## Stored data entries
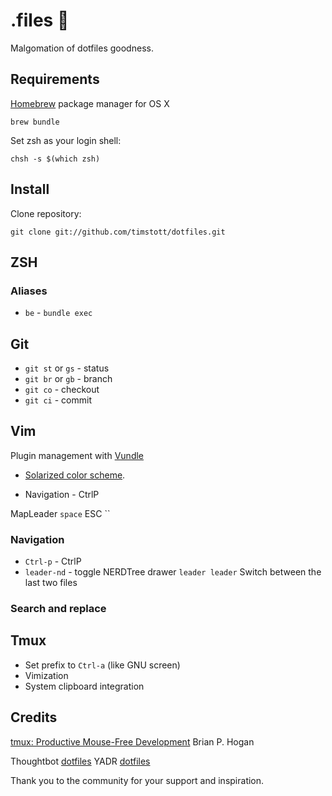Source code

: # .files :rocket:

Malgomation of dotfiles goodness.

## Requirements

[Homebrew](http://brew.sh/) package manager for OS X

    brew bundle

Set zsh as your login shell:

    chsh -s $(which zsh)

## Install

Clone repository:

    git clone git://github.com/timstott/dotfiles.git

## ZSH

### Aliases

* `be` - `bundle exec`

## Git

* `git st` or `gs` - status
* `git br` or `gb` - branch
* `git co` - checkout
* `git ci` - commit

## Vim

Plugin management with [Vundle](https://github.com/gmarik/vundle)

* [Solarized color scheme](https://github.com/altercation/vim-colors-solarized).

* Navigation - CtrlP

MapLeader `space`
ESC ``

### Navigation

* `Ctrl-p` - CtrlP
* `leader-nd` - toggle NERDTree drawer
`leader leader` Switch between the last two files

### Search and replace

## Tmux

* Set prefix to `Ctrl-a` (like GNU screen)
* Vimization
* System clipboard integration

## Credits

[tmux: Productive Mouse-Free Development](http://pragprog.com/book/bhtmux/tmux) Brian P. Hogan

Thoughtbot [dotfiles](http://github.com/thoughtbot/dotfiles)
YADR [dotfiles](https://github.com/skwp/dotfiles)

Thank you to the community for your support and inspiration.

## Requirement
Locate "Navigation - CtrlP" in the data above. Then repeat, exactly, its line and each line after it through the last, adding nothing.

## Answer area
* Navigation - CtrlP

MapLeader `space`
ESC ``

### Navigation

* `Ctrl-p` - CtrlP
* `leader-nd` - toggle NERDTree drawer
`leader leader` Switch between the last two files

### Search and replace

## Tmux

* Set prefix to `Ctrl-a` (like GNU screen)
* Vimization
* System clipboard integration

## Credits

[tmux: Productive Mouse-Free Development](http://pragprog.com/book/bhtmux/tmux) Brian P. Hogan

Thoughtbot [dotfiles](http://github.com/thoughtbot/dotfiles)
YADR [dotfiles](https://github.com/skwp/dotfiles)

Thank you to the community for your support and inspiration.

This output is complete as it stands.